Figure 6. Proportions of trials on which saccades were lag-directed for three birds.

(A) Proportion of lag-directed saccades in the standard paradigm plotted against the lead/lag delay. The black, dashed, line in this and other plots shows the average of all three subjects. (B) Proportion of lag-directed saccades observed when lag-alone segments were experimentally lengthened. At each point along the abscissa, the number on top indicates the length of the lead-alone segment (onset-delay). The number underneath indicates the length of the lag-alone segment. (C) Proportion of lag-directed saccades observed when lag-alone segments were experimentally shortened. (D) Proportions of lag-directed saccades shown here have been regrouped so that the length of the lag-alone segment is constant within each panel.

Figure 7. Potential explanation for localization dominance in the responses of neurons to single sounds.
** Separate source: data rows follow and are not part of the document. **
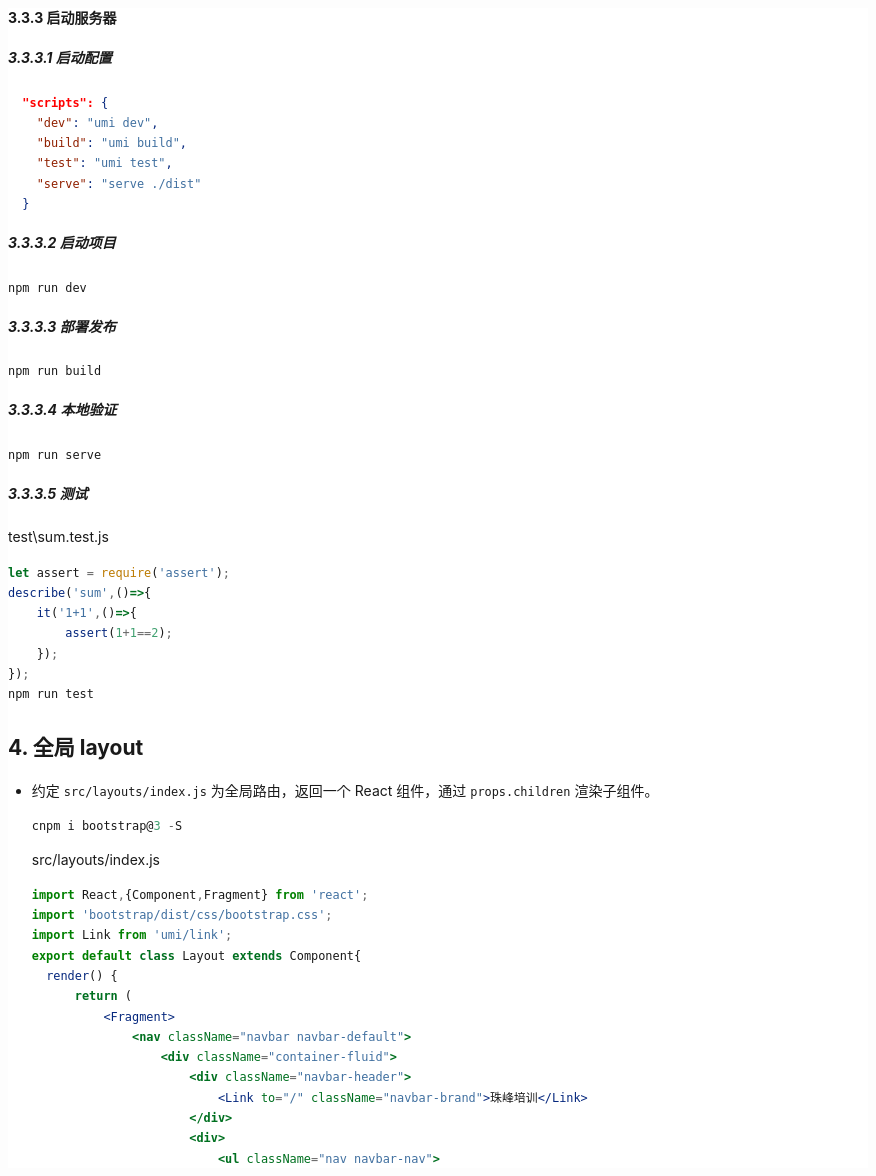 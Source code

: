 #### 3.3.3 启动服务器

##### 3.3.3.1 启动配置

```json
  "scripts": {
    "dev": "umi dev",
    "build": "umi build",
    "test": "umi test",
    "serve": "serve ./dist"
  }
```

##### 3.3.3.2 启动项目

```shell
npm run dev
```

##### 3.3.3.3 部署发布

```shell
npm run build
```

##### 3.3.3.4 本地验证

```shell
npm run serve
```

##### 3.3.3.5 测试

test\sum.test.js

```js
let assert = require('assert');
describe('sum',()=>{
    it('1+1',()=>{
        assert(1+1==2);
    });
});
npm run test
```

## 4. 全局 layout

- 约定 `src/layouts/index.js` 为全局路由，返回一个 React 组件，通过 `props.children` 渲染子组件。

  ```js
  cnpm i bootstrap@3 -S
  ```

  src/layouts/index.js

  ```jsx
  import React,{Component,Fragment} from 'react';
  import 'bootstrap/dist/css/bootstrap.css';
  import Link from 'umi/link';
  export default class Layout extends Component{
    render() {
        return (
            <Fragment>
                <nav className="navbar navbar-default">
                    <div className="container-fluid">
                        <div className="navbar-header">
                            <Link to="/" className="navbar-brand">珠峰培训</Link>
                        </div>
                        <div>
                            <ul className="nav navbar-nav">
  ```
(A) PSTH showing the median neural responses that were evoked, in our sample of cells, by single-source targets (shown also in Fig. 2A). (B) Neural responses measured in time-windows of length and position that were the same as the lead-alone (onset; blue lines) or lag-alone segments (offset; red lines) under the standard paradigm. (C) Median responses evoked by lag-alone segments (orange line; shown also in Fig. 3A) and by single sounds during equivalent time-windows (red line; redrawn from panel A). The green line shows the proportion of lag-directed saccades for all subjects under the standard paradigm (shown also in Fig. 6A).